### INSTRUCTIONS TO FOLLOW
Among the records below, find the line that has "discovery is based upon"; from there, give the lines again exactly, and stop after the line that has "used to discover".

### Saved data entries
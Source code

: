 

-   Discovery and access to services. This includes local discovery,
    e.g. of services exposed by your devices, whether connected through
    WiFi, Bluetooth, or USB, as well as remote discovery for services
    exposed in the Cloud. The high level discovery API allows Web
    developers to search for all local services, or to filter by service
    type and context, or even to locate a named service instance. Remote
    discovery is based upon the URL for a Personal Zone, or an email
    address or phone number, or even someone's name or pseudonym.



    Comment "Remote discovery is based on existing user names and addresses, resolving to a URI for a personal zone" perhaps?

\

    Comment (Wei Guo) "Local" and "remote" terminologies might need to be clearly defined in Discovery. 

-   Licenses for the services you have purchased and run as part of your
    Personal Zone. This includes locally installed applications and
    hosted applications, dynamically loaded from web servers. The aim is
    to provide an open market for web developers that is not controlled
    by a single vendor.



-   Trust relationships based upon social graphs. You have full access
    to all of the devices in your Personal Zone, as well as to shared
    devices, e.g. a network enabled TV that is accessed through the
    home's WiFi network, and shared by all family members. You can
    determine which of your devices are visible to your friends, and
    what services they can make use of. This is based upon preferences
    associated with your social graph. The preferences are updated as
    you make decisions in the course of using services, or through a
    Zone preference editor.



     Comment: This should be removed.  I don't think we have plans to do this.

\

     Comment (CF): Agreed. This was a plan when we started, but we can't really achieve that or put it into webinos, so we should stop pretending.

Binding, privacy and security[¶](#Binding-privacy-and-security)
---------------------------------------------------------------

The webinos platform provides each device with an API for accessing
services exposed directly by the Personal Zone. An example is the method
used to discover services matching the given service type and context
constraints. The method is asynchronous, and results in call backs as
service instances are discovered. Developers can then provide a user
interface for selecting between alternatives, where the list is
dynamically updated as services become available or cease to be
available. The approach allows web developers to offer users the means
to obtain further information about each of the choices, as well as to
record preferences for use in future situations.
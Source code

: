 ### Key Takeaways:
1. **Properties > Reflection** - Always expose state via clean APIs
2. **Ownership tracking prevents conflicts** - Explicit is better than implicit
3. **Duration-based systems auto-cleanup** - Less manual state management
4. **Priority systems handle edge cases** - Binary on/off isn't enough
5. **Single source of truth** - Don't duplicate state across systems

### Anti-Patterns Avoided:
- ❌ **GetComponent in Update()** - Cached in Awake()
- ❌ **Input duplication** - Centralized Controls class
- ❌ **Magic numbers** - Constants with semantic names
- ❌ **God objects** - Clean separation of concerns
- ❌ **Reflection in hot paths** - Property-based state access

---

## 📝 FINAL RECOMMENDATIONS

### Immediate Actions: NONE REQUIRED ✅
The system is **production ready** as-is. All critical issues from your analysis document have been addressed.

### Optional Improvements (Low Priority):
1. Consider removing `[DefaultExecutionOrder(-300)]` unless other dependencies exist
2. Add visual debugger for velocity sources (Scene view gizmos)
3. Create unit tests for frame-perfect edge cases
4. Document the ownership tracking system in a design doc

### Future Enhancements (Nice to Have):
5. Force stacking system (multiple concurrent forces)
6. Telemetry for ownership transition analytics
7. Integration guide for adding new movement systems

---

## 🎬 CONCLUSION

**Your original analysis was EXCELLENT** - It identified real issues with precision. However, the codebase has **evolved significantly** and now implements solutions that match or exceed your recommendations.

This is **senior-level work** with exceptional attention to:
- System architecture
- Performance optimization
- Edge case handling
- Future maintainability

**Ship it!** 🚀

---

### TASK ANSWER
    discovery is based upon the URL for a Personal Zone, or an email
    address or phone number, or even someone's name or pseudonym.



    Comment "Remote discovery is based on existing user names and addresses, resolving to a URI for a personal zone" perhaps?

\

    Comment (Wei Guo) "Local" and "remote" terminologies might need to be clearly defined in Discovery. 

-   Licenses for the services you have purchased and run as part of your
    Personal Zone. This includes locally installed applications and
    hosted applications, dynamically loaded from web servers. The aim is
    to provide an open market for web developers that is not controlled
    by a single vendor.



-   Trust relationships based upon social graphs. You have full access
    to all of the devices in your Personal Zone, as well as to shared
    devices, e.g. a network enabled TV that is accessed through the
    home's WiFi network, and shared by all family members. You can
    determine which of your devices are visible to your friends, and
    what services they can make use of. This is based upon preferences
    associated with your social graph. The preferences are updated as
    you make decisions in the course of using services, or through a
    Zone preference editor.



     Comment: This should be removed.  I don't think we have plans to do this.

\

     Comment (CF): Agreed. This was a plan when we started, but we can't really achieve that or put it into webinos, so we should stop pretending.

Binding, privacy and security[¶](#Binding-privacy-and-security)
---------------------------------------------------------------

The webinos platform provides each device with an API for accessing
services exposed directly by the Personal Zone. An example is the method
used to discover services matching the given service type and context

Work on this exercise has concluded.